Give again only those lines from the start of the entries through the line holding "0.2s chirp simulation", leaving them as they are.

* _Dataset entries_
/---

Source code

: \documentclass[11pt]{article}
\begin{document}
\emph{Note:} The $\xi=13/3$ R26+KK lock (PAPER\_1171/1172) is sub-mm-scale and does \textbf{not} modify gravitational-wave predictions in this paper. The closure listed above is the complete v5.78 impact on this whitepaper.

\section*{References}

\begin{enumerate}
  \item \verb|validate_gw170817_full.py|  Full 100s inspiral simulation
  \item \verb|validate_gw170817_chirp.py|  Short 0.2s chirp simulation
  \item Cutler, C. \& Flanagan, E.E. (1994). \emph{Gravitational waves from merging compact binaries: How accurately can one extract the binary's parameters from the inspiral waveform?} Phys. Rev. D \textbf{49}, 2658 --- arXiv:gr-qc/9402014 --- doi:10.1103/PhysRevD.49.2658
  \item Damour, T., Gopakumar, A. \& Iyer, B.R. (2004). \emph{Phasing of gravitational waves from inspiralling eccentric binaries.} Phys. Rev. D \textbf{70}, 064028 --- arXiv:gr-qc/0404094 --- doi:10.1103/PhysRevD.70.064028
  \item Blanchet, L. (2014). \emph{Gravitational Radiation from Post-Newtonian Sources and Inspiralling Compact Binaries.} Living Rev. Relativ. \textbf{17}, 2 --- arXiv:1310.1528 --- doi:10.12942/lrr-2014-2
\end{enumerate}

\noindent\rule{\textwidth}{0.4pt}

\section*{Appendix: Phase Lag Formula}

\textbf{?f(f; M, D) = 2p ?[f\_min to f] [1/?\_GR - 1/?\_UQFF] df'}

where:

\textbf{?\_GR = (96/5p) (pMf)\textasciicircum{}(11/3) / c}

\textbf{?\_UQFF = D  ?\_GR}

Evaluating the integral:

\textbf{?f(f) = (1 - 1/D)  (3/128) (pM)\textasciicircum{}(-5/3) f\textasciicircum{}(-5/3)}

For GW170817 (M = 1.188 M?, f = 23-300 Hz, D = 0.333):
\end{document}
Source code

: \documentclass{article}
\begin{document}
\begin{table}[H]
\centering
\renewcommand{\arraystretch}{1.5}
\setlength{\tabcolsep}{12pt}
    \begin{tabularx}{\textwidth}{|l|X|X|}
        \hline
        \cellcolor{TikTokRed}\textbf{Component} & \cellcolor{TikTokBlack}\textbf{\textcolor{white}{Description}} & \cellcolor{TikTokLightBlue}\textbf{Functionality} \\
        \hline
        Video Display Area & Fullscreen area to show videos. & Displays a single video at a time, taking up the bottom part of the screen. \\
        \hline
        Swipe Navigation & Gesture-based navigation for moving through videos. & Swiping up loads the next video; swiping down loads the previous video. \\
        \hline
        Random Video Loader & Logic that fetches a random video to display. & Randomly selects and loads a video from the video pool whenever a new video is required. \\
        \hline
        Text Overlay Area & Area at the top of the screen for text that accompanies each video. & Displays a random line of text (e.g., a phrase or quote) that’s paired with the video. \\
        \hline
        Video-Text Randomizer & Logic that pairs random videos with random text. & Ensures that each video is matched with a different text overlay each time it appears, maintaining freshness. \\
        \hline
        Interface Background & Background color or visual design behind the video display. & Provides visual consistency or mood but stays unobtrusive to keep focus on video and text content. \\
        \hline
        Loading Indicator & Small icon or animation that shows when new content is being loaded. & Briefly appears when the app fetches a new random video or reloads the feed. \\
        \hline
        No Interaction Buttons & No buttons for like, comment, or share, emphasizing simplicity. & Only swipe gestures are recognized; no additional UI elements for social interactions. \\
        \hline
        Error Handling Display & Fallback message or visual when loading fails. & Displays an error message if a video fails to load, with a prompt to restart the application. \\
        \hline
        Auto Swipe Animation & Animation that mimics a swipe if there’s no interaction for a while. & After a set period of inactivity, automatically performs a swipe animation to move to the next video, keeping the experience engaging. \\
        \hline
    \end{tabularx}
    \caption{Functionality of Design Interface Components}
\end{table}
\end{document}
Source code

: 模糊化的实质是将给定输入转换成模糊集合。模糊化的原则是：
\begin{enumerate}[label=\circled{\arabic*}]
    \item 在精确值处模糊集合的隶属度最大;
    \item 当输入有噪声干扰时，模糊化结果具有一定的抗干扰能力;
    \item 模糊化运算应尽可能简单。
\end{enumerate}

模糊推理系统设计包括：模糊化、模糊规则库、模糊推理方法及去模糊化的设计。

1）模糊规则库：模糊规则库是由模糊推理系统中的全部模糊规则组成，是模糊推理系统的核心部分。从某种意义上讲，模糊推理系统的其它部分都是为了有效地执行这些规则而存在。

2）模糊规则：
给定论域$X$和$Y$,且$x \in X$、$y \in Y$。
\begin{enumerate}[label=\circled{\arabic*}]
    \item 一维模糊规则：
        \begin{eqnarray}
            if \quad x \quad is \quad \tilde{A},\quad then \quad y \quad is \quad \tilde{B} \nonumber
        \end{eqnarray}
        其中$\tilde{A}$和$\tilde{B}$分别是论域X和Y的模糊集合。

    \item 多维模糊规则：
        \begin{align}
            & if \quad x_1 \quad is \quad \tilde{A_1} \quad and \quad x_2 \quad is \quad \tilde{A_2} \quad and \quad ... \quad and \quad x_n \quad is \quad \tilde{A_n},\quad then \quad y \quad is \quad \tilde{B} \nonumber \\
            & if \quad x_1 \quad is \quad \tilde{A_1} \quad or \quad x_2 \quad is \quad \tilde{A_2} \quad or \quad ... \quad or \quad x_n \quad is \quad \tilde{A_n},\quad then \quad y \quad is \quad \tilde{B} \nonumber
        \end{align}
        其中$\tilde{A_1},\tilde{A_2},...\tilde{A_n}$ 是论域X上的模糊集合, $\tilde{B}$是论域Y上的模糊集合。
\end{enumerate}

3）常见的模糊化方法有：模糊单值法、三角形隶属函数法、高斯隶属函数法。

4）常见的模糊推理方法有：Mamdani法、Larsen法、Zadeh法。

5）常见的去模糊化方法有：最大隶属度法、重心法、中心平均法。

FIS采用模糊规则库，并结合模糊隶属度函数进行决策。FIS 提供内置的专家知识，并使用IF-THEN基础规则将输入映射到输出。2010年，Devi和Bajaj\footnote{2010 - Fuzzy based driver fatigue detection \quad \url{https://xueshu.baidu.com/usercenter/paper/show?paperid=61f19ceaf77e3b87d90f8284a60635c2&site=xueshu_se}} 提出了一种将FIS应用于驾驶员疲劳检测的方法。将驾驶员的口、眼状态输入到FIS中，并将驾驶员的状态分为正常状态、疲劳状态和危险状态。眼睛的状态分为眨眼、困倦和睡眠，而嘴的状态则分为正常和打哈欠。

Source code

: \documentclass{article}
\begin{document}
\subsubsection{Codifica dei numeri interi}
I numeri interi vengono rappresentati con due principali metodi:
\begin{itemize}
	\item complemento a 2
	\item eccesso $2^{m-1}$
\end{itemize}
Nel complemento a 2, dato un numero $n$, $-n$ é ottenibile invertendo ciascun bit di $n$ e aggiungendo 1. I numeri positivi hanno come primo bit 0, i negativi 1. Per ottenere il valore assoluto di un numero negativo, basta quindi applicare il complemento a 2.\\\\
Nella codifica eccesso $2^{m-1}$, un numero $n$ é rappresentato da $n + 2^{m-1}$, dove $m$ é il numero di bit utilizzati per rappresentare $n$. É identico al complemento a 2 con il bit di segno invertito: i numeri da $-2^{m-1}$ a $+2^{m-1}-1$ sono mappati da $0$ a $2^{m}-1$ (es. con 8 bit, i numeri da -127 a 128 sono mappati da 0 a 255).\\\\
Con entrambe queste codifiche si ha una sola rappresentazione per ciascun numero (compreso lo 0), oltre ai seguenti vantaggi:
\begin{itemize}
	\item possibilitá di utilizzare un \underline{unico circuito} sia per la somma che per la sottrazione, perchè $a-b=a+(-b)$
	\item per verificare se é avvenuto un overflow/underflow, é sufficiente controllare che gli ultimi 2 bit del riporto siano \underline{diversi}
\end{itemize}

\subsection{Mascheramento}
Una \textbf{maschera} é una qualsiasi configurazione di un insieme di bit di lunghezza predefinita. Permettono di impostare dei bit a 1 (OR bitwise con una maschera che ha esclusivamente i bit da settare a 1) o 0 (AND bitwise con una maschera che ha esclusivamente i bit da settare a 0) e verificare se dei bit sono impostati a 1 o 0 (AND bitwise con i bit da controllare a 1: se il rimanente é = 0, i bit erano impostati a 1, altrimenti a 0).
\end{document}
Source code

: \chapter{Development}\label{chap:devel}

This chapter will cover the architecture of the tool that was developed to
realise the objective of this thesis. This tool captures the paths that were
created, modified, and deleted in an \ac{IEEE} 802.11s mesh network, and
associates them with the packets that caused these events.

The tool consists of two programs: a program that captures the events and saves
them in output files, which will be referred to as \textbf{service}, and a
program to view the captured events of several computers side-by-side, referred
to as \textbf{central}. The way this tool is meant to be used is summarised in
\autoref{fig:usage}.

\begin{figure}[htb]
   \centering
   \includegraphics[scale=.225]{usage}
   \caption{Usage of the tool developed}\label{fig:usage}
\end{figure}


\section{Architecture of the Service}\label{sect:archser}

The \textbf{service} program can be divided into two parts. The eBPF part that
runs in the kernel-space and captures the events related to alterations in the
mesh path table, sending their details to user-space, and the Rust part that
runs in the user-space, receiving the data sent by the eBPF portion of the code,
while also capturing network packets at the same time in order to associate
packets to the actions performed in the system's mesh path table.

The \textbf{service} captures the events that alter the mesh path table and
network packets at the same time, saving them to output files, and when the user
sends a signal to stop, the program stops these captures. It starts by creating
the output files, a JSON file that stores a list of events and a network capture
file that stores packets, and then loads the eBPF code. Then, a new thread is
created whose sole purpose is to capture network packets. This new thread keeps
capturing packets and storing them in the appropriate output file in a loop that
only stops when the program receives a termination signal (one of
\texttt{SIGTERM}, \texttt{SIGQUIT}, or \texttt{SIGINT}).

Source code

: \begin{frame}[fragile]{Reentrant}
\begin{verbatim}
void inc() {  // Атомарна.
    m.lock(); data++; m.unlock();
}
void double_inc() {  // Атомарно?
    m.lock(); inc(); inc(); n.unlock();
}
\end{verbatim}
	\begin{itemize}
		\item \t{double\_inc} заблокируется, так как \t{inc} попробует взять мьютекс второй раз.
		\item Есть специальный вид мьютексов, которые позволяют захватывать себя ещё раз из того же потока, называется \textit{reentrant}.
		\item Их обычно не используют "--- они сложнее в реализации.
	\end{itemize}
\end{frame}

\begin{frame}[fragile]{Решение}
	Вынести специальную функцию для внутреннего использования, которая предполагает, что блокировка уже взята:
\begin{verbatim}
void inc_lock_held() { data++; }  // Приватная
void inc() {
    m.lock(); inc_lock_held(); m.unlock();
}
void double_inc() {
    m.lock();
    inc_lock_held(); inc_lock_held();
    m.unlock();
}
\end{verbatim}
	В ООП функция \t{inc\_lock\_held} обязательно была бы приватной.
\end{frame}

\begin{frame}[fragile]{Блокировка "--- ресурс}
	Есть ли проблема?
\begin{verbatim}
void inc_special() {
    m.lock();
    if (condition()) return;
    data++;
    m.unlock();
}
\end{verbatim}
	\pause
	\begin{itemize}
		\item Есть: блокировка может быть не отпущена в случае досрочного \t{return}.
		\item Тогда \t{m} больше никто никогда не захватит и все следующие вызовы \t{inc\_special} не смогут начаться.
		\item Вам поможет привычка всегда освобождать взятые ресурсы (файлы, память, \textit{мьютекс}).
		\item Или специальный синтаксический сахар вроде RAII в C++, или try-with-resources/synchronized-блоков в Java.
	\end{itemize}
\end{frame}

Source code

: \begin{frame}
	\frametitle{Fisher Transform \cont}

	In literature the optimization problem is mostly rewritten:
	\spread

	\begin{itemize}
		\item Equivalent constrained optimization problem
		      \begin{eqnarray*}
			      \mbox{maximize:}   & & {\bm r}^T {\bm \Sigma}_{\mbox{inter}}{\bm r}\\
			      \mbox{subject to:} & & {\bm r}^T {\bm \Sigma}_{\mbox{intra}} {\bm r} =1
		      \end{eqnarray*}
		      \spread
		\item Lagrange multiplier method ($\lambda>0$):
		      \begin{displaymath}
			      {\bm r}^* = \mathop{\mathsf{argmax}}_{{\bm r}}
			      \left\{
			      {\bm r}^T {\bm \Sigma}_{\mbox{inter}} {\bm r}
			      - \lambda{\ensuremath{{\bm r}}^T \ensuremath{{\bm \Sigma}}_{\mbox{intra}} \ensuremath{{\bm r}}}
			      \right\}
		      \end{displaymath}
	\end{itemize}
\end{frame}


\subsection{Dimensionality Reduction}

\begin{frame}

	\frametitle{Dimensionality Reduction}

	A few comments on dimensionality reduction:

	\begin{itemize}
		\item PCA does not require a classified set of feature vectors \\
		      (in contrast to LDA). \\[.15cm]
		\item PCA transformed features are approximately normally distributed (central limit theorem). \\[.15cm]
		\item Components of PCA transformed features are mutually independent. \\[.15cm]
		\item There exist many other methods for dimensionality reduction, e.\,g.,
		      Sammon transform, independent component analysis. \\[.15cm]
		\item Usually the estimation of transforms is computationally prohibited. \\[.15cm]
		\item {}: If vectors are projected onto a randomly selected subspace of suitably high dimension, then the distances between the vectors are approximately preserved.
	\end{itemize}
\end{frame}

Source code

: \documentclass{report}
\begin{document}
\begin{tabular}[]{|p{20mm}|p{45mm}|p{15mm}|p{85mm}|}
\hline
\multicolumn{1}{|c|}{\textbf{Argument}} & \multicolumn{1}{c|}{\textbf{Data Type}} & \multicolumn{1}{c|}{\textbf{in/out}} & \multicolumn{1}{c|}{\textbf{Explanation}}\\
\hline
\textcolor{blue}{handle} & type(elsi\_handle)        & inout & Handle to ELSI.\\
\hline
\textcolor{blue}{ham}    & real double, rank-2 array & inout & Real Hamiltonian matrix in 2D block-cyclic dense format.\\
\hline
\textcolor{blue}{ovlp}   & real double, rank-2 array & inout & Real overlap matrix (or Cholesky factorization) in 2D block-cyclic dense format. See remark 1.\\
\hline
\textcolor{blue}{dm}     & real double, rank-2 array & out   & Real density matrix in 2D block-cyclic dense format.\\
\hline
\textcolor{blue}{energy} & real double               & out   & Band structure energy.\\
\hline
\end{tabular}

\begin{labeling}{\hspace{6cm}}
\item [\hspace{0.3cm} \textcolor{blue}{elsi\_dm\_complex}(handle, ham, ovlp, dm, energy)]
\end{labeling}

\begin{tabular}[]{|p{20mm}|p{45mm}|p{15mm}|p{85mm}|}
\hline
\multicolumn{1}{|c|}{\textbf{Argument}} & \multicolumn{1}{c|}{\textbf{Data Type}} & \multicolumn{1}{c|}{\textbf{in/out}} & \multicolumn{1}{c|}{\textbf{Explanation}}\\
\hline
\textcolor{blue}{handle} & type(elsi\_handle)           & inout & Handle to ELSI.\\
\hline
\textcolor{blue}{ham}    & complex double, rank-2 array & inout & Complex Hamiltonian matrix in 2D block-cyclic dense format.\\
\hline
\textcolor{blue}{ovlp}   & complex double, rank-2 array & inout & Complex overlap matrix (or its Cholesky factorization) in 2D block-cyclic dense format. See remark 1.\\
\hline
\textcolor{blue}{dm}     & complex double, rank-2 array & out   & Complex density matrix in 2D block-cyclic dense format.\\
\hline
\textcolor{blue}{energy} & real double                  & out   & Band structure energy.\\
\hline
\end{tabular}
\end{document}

\---

* _Answer to this exercise_
Source code

: \documentclass[11pt]{article}
\begin{document}
\emph{Note:} The $\xi=13/3$ R26+KK lock (PAPER\_1171/1172) is sub-mm-scale and does \textbf{not} modify gravitational-wave predictions in this paper. The closure listed above is the complete v5.78 impact on this whitepaper.

\section*{References}

\begin{enumerate}
  \item \verb|validate_gw170817_full.py|  Full 100s inspiral simulation
  \item \verb|validate_gw170817_chirp.py|  Short 0.2s chirp simulation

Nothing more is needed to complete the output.